Exercise prompt: Return every line in the entries below where the word "branch" shows up.

===== Information provided =====

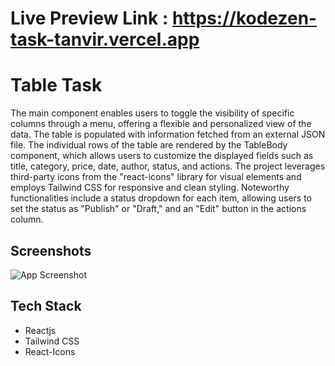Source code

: 
# Live Preview Link  : https://kodezen-task-tanvir.vercel.app
# Table Task

The main component enables users to toggle the visibility of specific columns through a menu, offering a flexible and personalized view of the data. The table is populated with information fetched from an external JSON file. The individual rows of the table are rendered by the TableBody component, which allows users to customize the displayed fields such as title, category, price, date, author, status, and actions. The project leverages third-party icons from the "react-icons" library for visual elements and employs Tailwind CSS for responsive and clean styling. Noteworthy functionalities include a status dropdown for each item, allowing users to set the status as "Publish" or "Draft," and an "Edit" button in the actions column. 


## Screenshots

![App Screenshot](https://i.ibb.co/XpGVSd3/table.png)


## Tech Stack

* Reactjs
* Tailwind CSS
* React-Icons
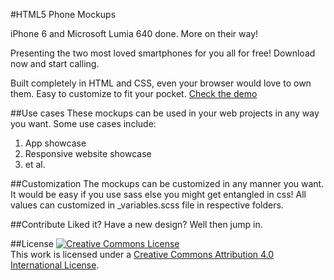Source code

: #HTML5 Phone Mockups

iPhone 6 and Microsoft Lumia 640 done. More on their way!

Presenting the two most loved smartphones for you all for free! Download now and start calling.

Built completely in HTML and CSS, even your browser would love to own them. Easy to customize to fit your pocket.
[Check the demo](http://vipsyvipul.github.io/htmlPhoneMockup/)


##Use cases
These mockups can be used in your web projects in any way you want. Some use cases include:
 1. App showcase
 2. Responsive website showcase
 3.  et al.

##Customization
The mockups can be customized in any manner you want. It would be easy if you use sass else you might get entangled in css! All values can customized in _variables.scss file in respective folders.

##Contribute
Liked it? Have a new design? Well then jump in.

##License
<a rel="license" href="http://creativecommons.org/licenses/by/4.0/"><img alt="Creative Commons License" style="border-width:0" src="https://i.creativecommons.org/l/by/4.0/88x31.png" /></a><br />This work is licensed under a <a rel="license" href="http://creativecommons.org/licenses/by/4.0/">Creative Commons Attribution 4.0 International License</a>.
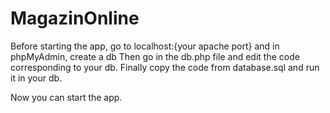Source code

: # MagazinOnline

Before starting the app, go to localhost:{your apache port} and in phpMyAdmin, create a db 
Then go in the db.php file and edit the code corresponding to your db.
Finally copy the code from database.sql and run it in your db.

Now you can start the app.

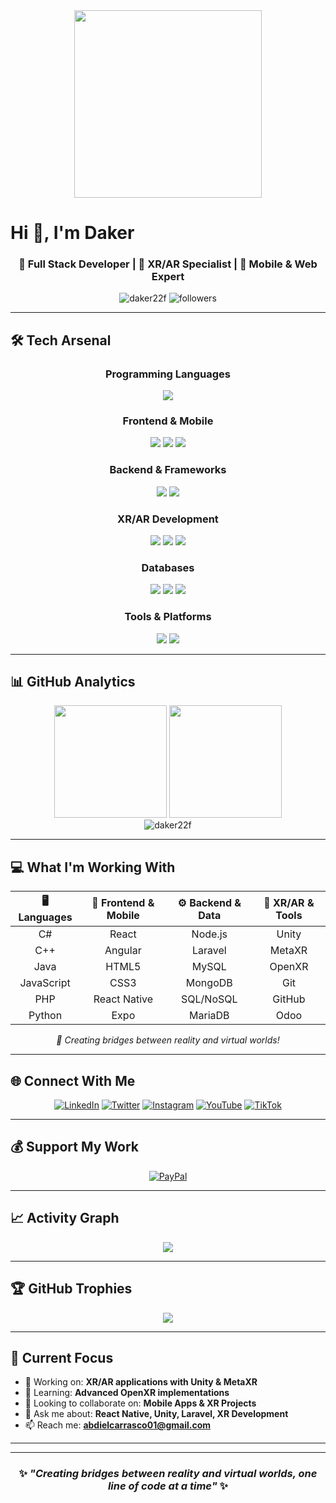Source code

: <div align="center">
  <img height="300" src="https://i.pinimg.com/1200x/e8/6c/66/e86c665996b5b81e561887c57c519f6f.jpg"  />
</div>

# Hi 👋, I'm Daker

<div align="center">
  
### 🚀 Full Stack Developer | 🎯 XR/AR Specialist | 🌟 Mobile & Web Expert

<p>
  <img src="https://komarev.com/ghpvc/?username=Daker22f&label=Profile%20views&color=0e75b6&style=flat" alt="daker22f" />
  <img src="https://img.shields.io/github/followers/Daker22f?label=Followers&style=social" alt="followers" />
</p>

</div>

---

## 🛠️ **Tech Arsenal**

<div align="center">

### **Programming Languages**
<img src="https://skillicons.dev/icons?i=cs,cpp,java,javascript,nodejs" />

### **Frontend & Mobile**
<img src="https://skillicons.dev/icons?i=react,angular,html,css,js" />
<img src="https://img.shields.io/badge/React_Native-20232A?style=for-the-badge&logo=react&logoColor=61DAFB" />
<img src="https://img.shields.io/badge/Expo-1B1F23?style=for-the-badge&logo=expo&logoColor=white" />

### **Backend & Frameworks**
<img src="https://skillicons.dev/icons?i=php,nodejs" />
<img src="https://img.shields.io/badge/Laravel-FF2D20?style=for-the-badge&logo=laravel&logoColor=white" />

### **XR/AR Development**
<img src="https://skillicons.dev/icons?i=unity" />
<img src="https://img.shields.io/badge/Meta_XR-0467DF?style=for-the-badge&logo=meta&logoColor=white" />
<img src="https://img.shields.io/badge/OpenXR-FF6B35?style=for-the-badge&logo=khronos&logoColor=white" />

### **Databases**
<img src="https://skillicons.dev/icons?i=mysql,mongodb" />
<img src="https://img.shields.io/badge/SQL-4479A1?style=for-the-badge&logo=mysql&logoColor=white" />
<img src="https://img.shields.io/badge/NoSQL-4DB33D?style=for-the-badge&logo=mongodb&logoColor=white" />

### **Tools & Platforms**
<img src="https://skillicons.dev/icons?i=git,github" />
<img src="https://img.shields.io/badge/Odoo-714B67?style=for-the-badge&logo=odoo&logoColor=white" />

</div>

---

## 📊 **GitHub Analytics**

<div align="center">
  <img height="180em" src="https://github-readme-stats.vercel.app/api?username=Daker22f&show_icons=true&theme=tokyonight&include_all_commits=true&count_private=true"/>
  <img height="180em" src="https://github-readme-stats.vercel.app/api/top-langs/?username=Daker22f&layout=compact&langs_count=7&theme=tokyonight"/>
</div>

<div align="center">
  <img src="https://github-readme-streak-stats.herokuapp.com/?user=Daker22f&theme=tokyonight" alt="daker22f" />
</div>

---

## 💻 **What I'm Working With**

<div align="center">

| 🖥️ **Languages** | 🎨 **Frontend & Mobile** | ⚙️ **Backend & Data** | 🥽 **XR/AR & Tools** |
|:---:|:---:|:---:|:---:|
| C# | React | Node.js | Unity |
| C++ | Angular | Laravel | MetaXR |
| Java | HTML5 | MySQL | OpenXR |
| JavaScript | CSS3 | MongoDB | Git |
| PHP | React Native | SQL/NoSQL | GitHub |
| Python | Expo | MariaDB | Odoo |

</div>

<div align="center">
<i>🚀 Creating bridges between reality and virtual worlds!</i>
</div>



---

## 🌐 **Connect With Me**

<div align="center">

[![LinkedIn](https://img.shields.io/badge/LinkedIn-0077B5?style=for-the-badge&logo=linkedin&logoColor=white)](https://www.linkedin.com/in/abdiel-carrasco)
[![Twitter](https://img.shields.io/badge/Twitter-1DA1F2?style=for-the-badge&logo=twitter&logoColor=white)](https://x.com/abdiel22529?s=21)
[![Instagram](https://img.shields.io/badge/Instagram-E4405F?style=for-the-badge&logo=instagram&logoColor=white)](https://www.instagram.com/trebor_dev?igsh=MWJ6cWV2bm1jYzQyeA%3D%3D&utm_source=qr)
[![YouTube](https://img.shields.io/badge/YouTube-FF0000?style=for-the-badge&logo=youtube&logoColor=white)](https://www.youtube.com/@abdielcarrasco3291)
[![TikTok](https://img.shields.io/badge/TikTok-000000?style=for-the-badge&logo=tiktok&logoColor=white)](https://www.tiktok.com/@_fancy.man?_t=ZS-907Gg1VzH1U&_r=1)

</div>

---

## 💰 **Support My Work**

<div align="center">

[![PayPal](https://img.shields.io/badge/PayPal-00457C?style=for-the-badge&logo=paypal&logoColor=white)](https://paypal.me/RobertCarrasco458)

</div>

---

## 📈 **Activity Graph**

<div align="center">
  <img src="https://github-readme-activity-graph.vercel.app/graph?username=Daker22f&theme=tokyo-night&hide_border=true" />
</div>

---

## 🏆 **GitHub Trophies**

<div align="center">
  <img src="https://github-profile-trophy.vercel.app/?username=Daker22f&theme=tokyonight&no-frame=false&no-bg=false&margin-w=4" />
</div>

---

## 🎯 **Current Focus**

- 🔭 Working on: **XR/AR applications with Unity & MetaXR**
- 🌱 Learning: **Advanced OpenXR implementations**  
- 👯 Looking to collaborate on: **Mobile Apps & XR Projects**
- 💬 Ask me about: **React Native, Unity, Laravel, XR Development**
- 📫 Reach me: **abdielcarrasco01@gmail.com**

---


---

<div align="center">

### ✨ *"Creating bridges between reality and virtual worlds, one line of code at a time"* ✨

</div>


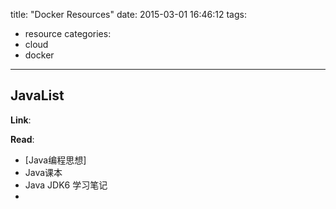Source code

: title: "Docker Resources"
date: 2015-03-01 16:46:12
tags:
- resource
categories:
- cloud
- docker

---

## JavaList

__Link__:

__Read__:

- [Java编程思想]
- Java课本
- Java JDK6 学习笔记
-
<Think in Java>
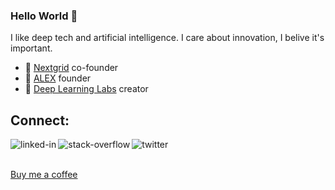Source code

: ### Hello World 👋
I like deep tech and artificial intelligence. 
I care about innovation, I belive it's important.  

- 🚀  [Nextgrid](https://nextgrid.ai) co-founder    
- 🌱  [ALEX](https://alexsystems.ai) founder 
- 👊  [Deep Learning Labs](https://dll.nextgrid.ai) creator 

## Connect:

[<img align="left" alt="linked-in" src="https://img.shields.io/badge/linkedin-%230077B5.svg?&style=for-the-badge&logo=linkedin&logoColor=white" />](https://www.linkedin.com/in/imathias/)

[<img align="left" alt="stack-overflow" src="https://img.shields.io/badge/stack%20overflow-FE7A16?logo=stack-overflow&logoColor=white&style=for-the-badge" />](https://stackoverflow.com/users/1055866/mathias-asberg)

[<img align="left" alt="twitter" src="https://img.shields.io/badge/twitter-%231DA1F2.svg?&style=for-the-badge&logo=twitter&logoColor=white" />](https://twitter.com/mathiiias123)
<br>
<br>

[Buy me a coffee](https://www.buymeacoffee.com/mindgames)


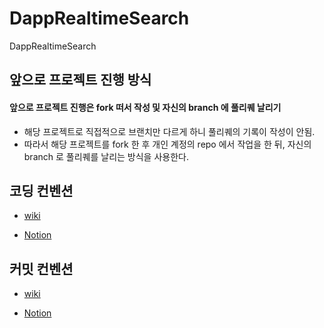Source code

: # DappRealtimeSearch

DappRealtimeSearch

## 앞으로 프로젝트 진행 방식

#### 앞으로 프로젝트 진행은 fork 떠서 작성 및 자신의 branch 에 풀리퀘 날리기

- 해당 프로젝트로 직접적으로 브랜치만 다르게 하니 풀리퀘의 기록이 작성이 안됨.
- 따라서 해당 프로젝트를 fork 한 후 개인 계정의 repo 에서 작업을 한 뒤, 자신의 branch 로 풀리퀘를 날리는 방식을 사용한다.

## 코딩 컨벤션

- [wiki](https://github.com/IGMD/DappRealtimeSearch/wiki/%EC%BD%94%EB%94%A9-%EC%BB%A8%EB%B2%A4%EC%85%98)

- [Notion](https://www.notion.so/kimseunggyu/95fbf872c88f4dae808473aeb0a2f440)

## 커밋 컨벤션

- [wiki](https://github.com/IGMD/DappRealtimeSearch/wiki/%EC%BB%A4%EB%B0%8B-%EC%BB%A8%EB%B2%A4%EC%85%98)

- [Notion](https://www.notion.so/kimseunggyu/commit-convention-5c499224319242c087e95e052ab64518)
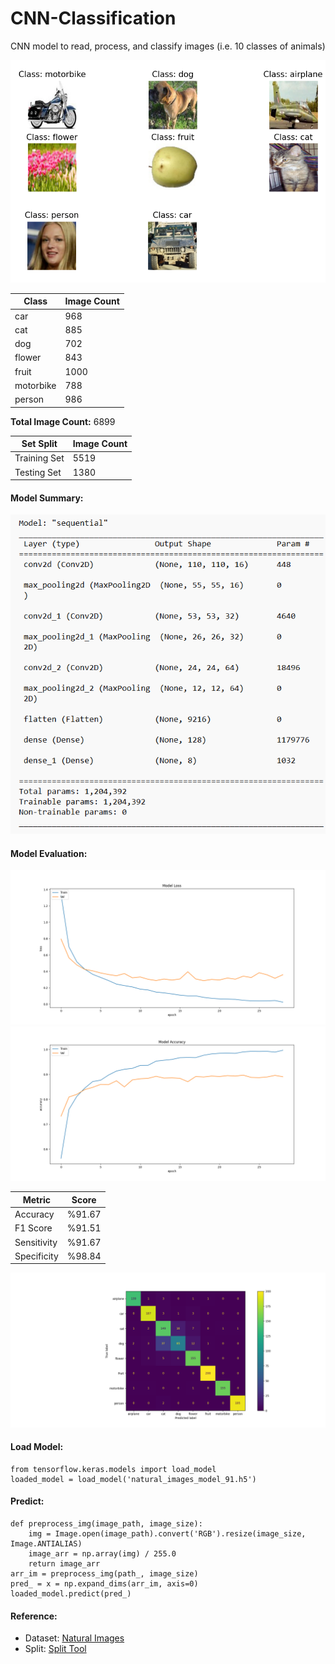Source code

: # CNN-Classification
CNN model to read, process, and classify images (i.e. 10 classes of animals)

![Data Sample](images/natural_images_sample.png)

| Class     | Image Count |
|-----------|-------------|
| car       | 968         |
| cat       | 885         |
| dog       | 702         |
| flower    | 843         |
| fruit     | 1000        |
| motorbike | 788         |
| person    | 986         |

<strong>Total Image Count:</strong>  6899

| Set Split    | Image Count |
|--------------|------|
| Training Set | 5519 |
| Testing Set  | 1380 |


#### Model Summary:

![Model Summary](images/model_summary.png)

#### Model Evaluation:
![Model Loss Plot](images/model_loss.png)
![Model Accuracy Plot](images/model_accuracy.png)

| Metric      | Score  |
|-------------|--------|
| Accuracy    | %91.67 |
| F1 Score    | %91.51 |
| Sensitivity | %91.67 |
| Specificity | %98.84 |

![Confusion Matrix](images/confusion_matrix.png)



#### Load Model:

    from tensorflow.keras.models import load_model
    loaded_model = load_model('natural_images_model_91.h5')


#### Predict:
    def preprocess_img(image_path, image_size):
        img = Image.open(image_path).convert('RGB').resize(image_size, Image.ANTIALIAS)
        image_arr = np.array(img) / 255.0
        return image_arr
    arr_im = preprocess_img(path_, image_size)
    pred_ = x = np.expand_dims(arr_im, axis=0)
    loaded_model.predict(pred_)


#### Reference:
* Dataset: [Natural Images](https://www.kaggle.com/datasets/prasunroy/natural-images)
* Split: [Split Tool](https://github.com/jfilter/split-folders)
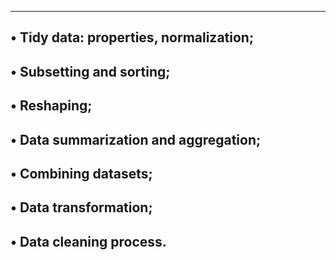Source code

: --------------------------------------------------
• Tidy data: properties, normalization;
--------------------------------------------------
• Subsetting and sorting;
--------------------------------------------------
• Reshaping;
-------------------------------------------------
• Data summarization and aggregation;
------------------------------------------------
• Combining datasets;
------------------------------------------------
• Data transformation;
-------------------------------------------------
• Data cleaning process.
------------------------------------------------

=====

Problem solution:
#### 앞으로 프로젝트 진행은 fork 떠서 작성 및 자신의 branch 에 풀리퀘 날리기
- 따라서 해당 프로젝트를 fork 한 후 개인 계정의 repo 에서 작업을 한 뒤, 자신의 branch 로 풀리퀘를 날리는 방식을 사용한다.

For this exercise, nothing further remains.